|
Searching for patterns with Interactive Data Mining
A unique characteristic of the Hunch Engine™ is that the
user does not need to have any knowledge of the techniques
and operations that are used within the specific
application. By selecting "interesting" candidates through
the HE interface, the user is implicitly determining which
of potentially many search filters and what parameter
settings to use.
In one example we developed a tool to help a user
identify clusters in a large data set. For instance, one
may wish to identify customer segments based on extensive
consumer data. Currently, this process requires the user
to be familiar with data mining techniques such as
dimension reduction and clustering.
The figure below shows how HE can be used to discover
segments even with no knowledge of data mining. Starting
with a high-dimensional data set, the user is presented
with several candidates, each corresponding to a
particular 2-D representation of the data (left panel).
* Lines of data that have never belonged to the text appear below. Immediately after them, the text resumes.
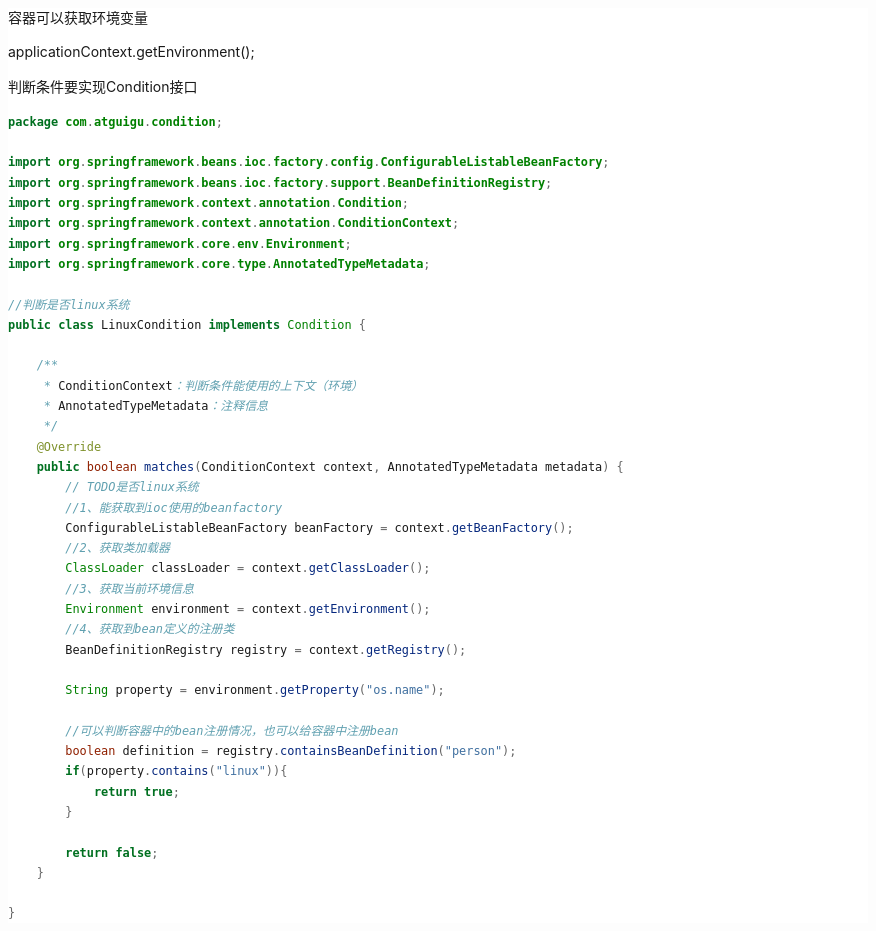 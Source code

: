 容器可以获取环境变量

applicationContext.getEnvironment();

判断条件要实现Condition接口

```java
package com.atguigu.condition;

import org.springframework.beans.ioc.factory.config.ConfigurableListableBeanFactory;
import org.springframework.beans.ioc.factory.support.BeanDefinitionRegistry;
import org.springframework.context.annotation.Condition;
import org.springframework.context.annotation.ConditionContext;
import org.springframework.core.env.Environment;
import org.springframework.core.type.AnnotatedTypeMetadata;

//判断是否linux系统
public class LinuxCondition implements Condition {

	/**
	 * ConditionContext：判断条件能使用的上下文（环境）
	 * AnnotatedTypeMetadata：注释信息
	 */
	@Override
	public boolean matches(ConditionContext context, AnnotatedTypeMetadata metadata) {
		// TODO是否linux系统
		//1、能获取到ioc使用的beanfactory
		ConfigurableListableBeanFactory beanFactory = context.getBeanFactory();
		//2、获取类加载器
		ClassLoader classLoader = context.getClassLoader();
		//3、获取当前环境信息
		Environment environment = context.getEnvironment();
		//4、获取到bean定义的注册类
		BeanDefinitionRegistry registry = context.getRegistry();
		
		String property = environment.getProperty("os.name");
		
		//可以判断容器中的bean注册情况，也可以给容器中注册bean
		boolean definition = registry.containsBeanDefinition("person");
		if(property.contains("linux")){
			return true;
		}
		
		return false;
	}

}
```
As the user selects candidates that seem to contain
some information, the Interactive Data Mining tool begins
to reveal some structure in the data (center
panel). Eventually (right panel), the user reaches
solutions that show clear existence of five distinct
clusters in the data.
This simple demo could easily be extended to use a
large variety of data mining algorithms, without requiring
the user to have any understanding of the underlying
techniques. In addition, even expert users benefit from
this tool, because it allows them to search a vast space
of algorithms, rather than being forced to choose a class
of algorithms at the outset -- a practice that often
limits the nature and extent of the search.
|